In many ways, this is clearly a joke song. The video is an obvious tell, the slapstick comedy throughout. So much of this persona feel reminiscent of fellow 2000s pop culture villain Eminem, emphasised the campy effects and obvious pop culture references. She includes a mid-song scene where she portrays a vapid woman who is purging in the bathroom. It’s then followed by a hilarious scene where she inflated her breasts for male attention.
How very SNL.
The decade’s sense of humour should be understood as broad, and this was not a woman with any sense of subtlety when it came to jokes.

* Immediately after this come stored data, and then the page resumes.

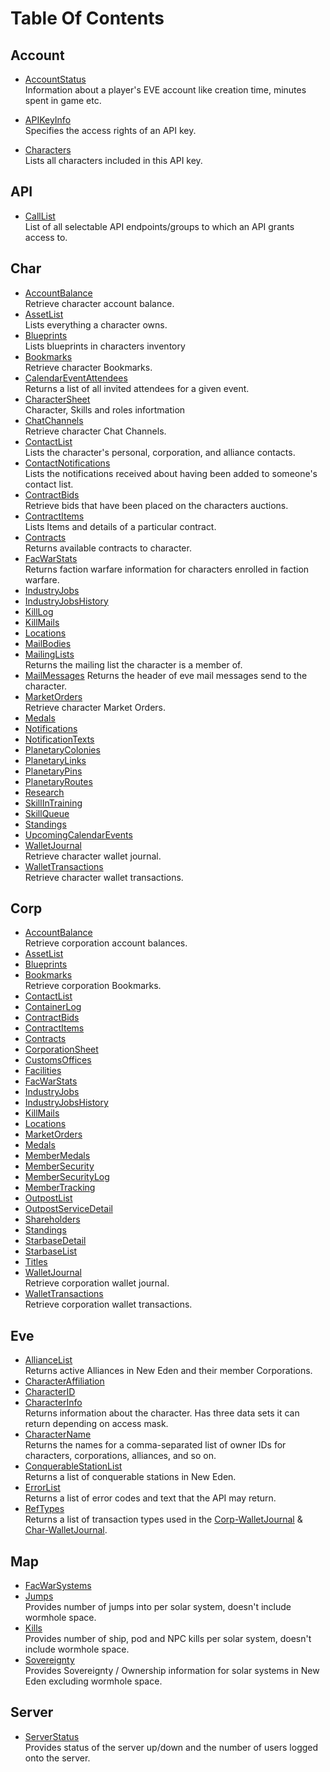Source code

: # Table Of Contents
## Account
* [AccountStatus](account_accountstatus.md)<br>
  Information about a player's EVE account like creation time, minutes spent in game etc.  

* [APIKeyInfo](account_apikeyinfo.md)<br>
  Specifies the access rights of an API key.  

* [Characters](account_characters.md)<br>
  Lists all characters included in this API key.  

## API
* [CallList](api_calllist.md)<br>
  List of all selectable API endpoints/groups to which an API grants access to.

## Char
* [AccountBalance](char_accountbalance.md)<br />
  Retrieve character account balance.
* [AssetList](char_assetlist.md)<br />
  Lists everything a character owns.
* [Blueprints](char_blueprints.md)<br />
  Lists blueprints in characters inventory
* [Bookmarks](char_bookmarks.md)<br />
  Retrieve character Bookmarks.
* [CalendarEventAttendees](char_calendareventattendees.md)<br />
  Returns a list of all invited attendees for a given event.
* [CharacterSheet](char_charactersheet.md)<br />
  Character, Skills and roles infortmation
* [ChatChannels](char_chatchannels.md)<br />
  Retrieve character Chat Channels.
* [ContactList](char_contactlist.md)<br />
  Lists the character's personal, corporation, and alliance contacts.
* [ContactNotifications](char_contactnotifications.md)<br />
  Lists the notifications received about having been added to someone's contact list.
* [ContractBids](char_contractbids.md)<br />
  Retrieve bids that have been placed on the characters auctions.
* [ContractItems](char_contractitems.md)<br />
  Lists Items and details of a particular contract.
* [Contracts](char_contracts.md)<br />
  Returns available contracts to character.
* [FacWarStats](char_facwarstats.md)<br />
  Returns faction warfare information for characters enrolled in faction warfare.
* [IndustryJobs](char_industryjobs.md)
* [IndustryJobsHistory](char_industryjobshistory.md)
* [KillLog](char_killlog.md)
* [KillMails](char_killmails.md)
* [Locations](char_locations.md)
* [MailBodies](char_mailbodies.md)
* [MailingLists](char_mailinglists.md)<br />
  Returns the mailing list the character is a member of.
* [MailMessages](char_mailmessages.md)
  Returns the header of eve mail messages send to the character.
* [MarketOrders](char_marketorders.md)<br />
  Retrieve character Market Orders.
* [Medals](char_medals.md)
* [Notifications](char_notifications.md)
* [NotificationTexts](char_notificationtexts.md)
* [PlanetaryColonies](char_planetarycolonies.md)
* [PlanetaryLinks](char_planetarylinks.md)
* [PlanetaryPins](char_planetarypins.md)
* [PlanetaryRoutes](char_planetaryroutes.md)
* [Research](char_research.md)
* [SkillInTraining](char_skillintraining.md)
* [SkillQueue](char_skillqueue.md)
* [Standings](char_standings.md)
* [UpcomingCalendarEvents](char_upcomingcalendarevents.md)
* [WalletJournal](char_walletjournal.md)<br />
  Retrieve character wallet journal.
* [WalletTransactions](char_wallettransactions.md)<br />
  Retrieve character wallet transactions.

## Corp
* [AccountBalance](corp_accountbalance.md)<br />
  Retrieve corporation account balances.
* [AssetList](corp_assetlist.md)
* [Blueprints](corp_blueprints.md)
* [Bookmarks](corp_bookmarks.md)<br />
  Retrieve corporation Bookmarks.
* [ContactList](corp_contactlist.md)
* [ContainerLog](corp_containerlog.md)
* [ContractBids](corp_contractbids.md)
* [ContractItems](corp_contractitems.md)
* [Contracts](corp_contracts.md)
* [CorporationSheet](corp_corporationsheet.md)
* [CustomsOffices](corp_customsoffices.md)
* [Facilities](corp_facilities.md)
* [FacWarStats](corp_facwarstats.md)
* [IndustryJobs](corp_industryjobs.md)
* [IndustryJobsHistory](corp_industryjobshistory.md)
* [KillMails](corp_killmails.md)
* [Locations](corp_locations.md)
* [MarketOrders](corp_marketorders.md)
* [Medals](corp_medals.md)
* [MemberMedals](corp_membermedals.md)
* [MemberSecurity](corp_membersecurity.md)
* [MemberSecurityLog](corp_membersecuritylog.md)
* [MemberTracking](corp_membertracking.md)
* [OutpostList](corp_outpostlist.md)
* [OutpostServiceDetail](corp_outpostservicedetail.md)
* [Shareholders](corp_shareholders.md)
* [Standings](corp_standings.md)
* [StarbaseDetail](corp_starbasedetail.md)
* [StarbaseList](corp_starbaselist.md)
* [Titles](corp_titles.md)
* [WalletJournal](corp_walletjournal.md)<br />
  Retrieve corporation wallet journal.
* [WalletTransactions](corp_wallettransactions.md)<br />
  Retrieve corporation wallet transactions.
  
## Eve
* [AllianceList](eve_alliancelist.md)<br />
  Returns active Alliances in New Eden and their member Corporations.
* [CharacterAffiliation](eve_characteraffiliation.md)
* [CharacterID](eve_characterid.md)
* [CharacterInfo](eve_characterinfo.md)<br />
  Returns information about the character. Has three data sets it can return depending on access mask.
* [CharacterName](eve_charactername.md)<br />
  Returns the names for a comma-separated list of owner IDs for characters, corporations, alliances, and so on.
* [ConquerableStationList](eve_conquerablestationlist.md)<br />
  Returns a list of conquerable stations in New Eden.
* [ErrorList](eve_errorlist.md)<br />
  Returns a list of error codes and text that the API may return.
* [RefTypes](eve_reftypes.md)<br />
  Returns a list of transaction types used in the [Corp-WalletJournal](corp_walletjournal.md) & [Char-WalletJournal](char_walletjournal.md).

## Map
* [FacWarSystems](map_facwarsystems.md)
* [Jumps](map_jumps.md)<br />
  Provides number of jumps into per solar system, doesn't include wormhole space. 
* [Kills](map_kills.md)<br />
  Provides number of ship, pod and NPC kills per solar system, doesn't include wormhole space. 
* [Sovereignty](map_sovereignty.md)<br />
  Provides Sovereignty / Ownership information for solar systems in New Eden excluding wormhole space.

## Server
* [ServerStatus](serv_serversstatus.md)<br />
  Provides status of the server up/down and the number of users logged onto the server.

Granted, nothing in the video is as bad as Christina Aguilera pulling out a blow up doll to represent Britney Spears while on tour with Justin Timberlake, but P!NK was no stranger to mocking her peers on stage either. Every performance of the song featured her dancers performing as “stupid girls”, in styles reminiscent of socialites and celebrities like Nicole Ricci, Britney Spears, and Paris Hilton (known Trump voter and my enemy).
Hilton, by P!NK’s own account, was extremely unhappy with the song. During an interview on ‘Watch What Happens Live”, she quoted the 42-year-old influencer as defending herself around the song’s release;
“I just want you to know, I get it. Like I’m not dumb, I just play like I’m dumb.” – Paris Hilton
In response, the singer reiterated that that was her point.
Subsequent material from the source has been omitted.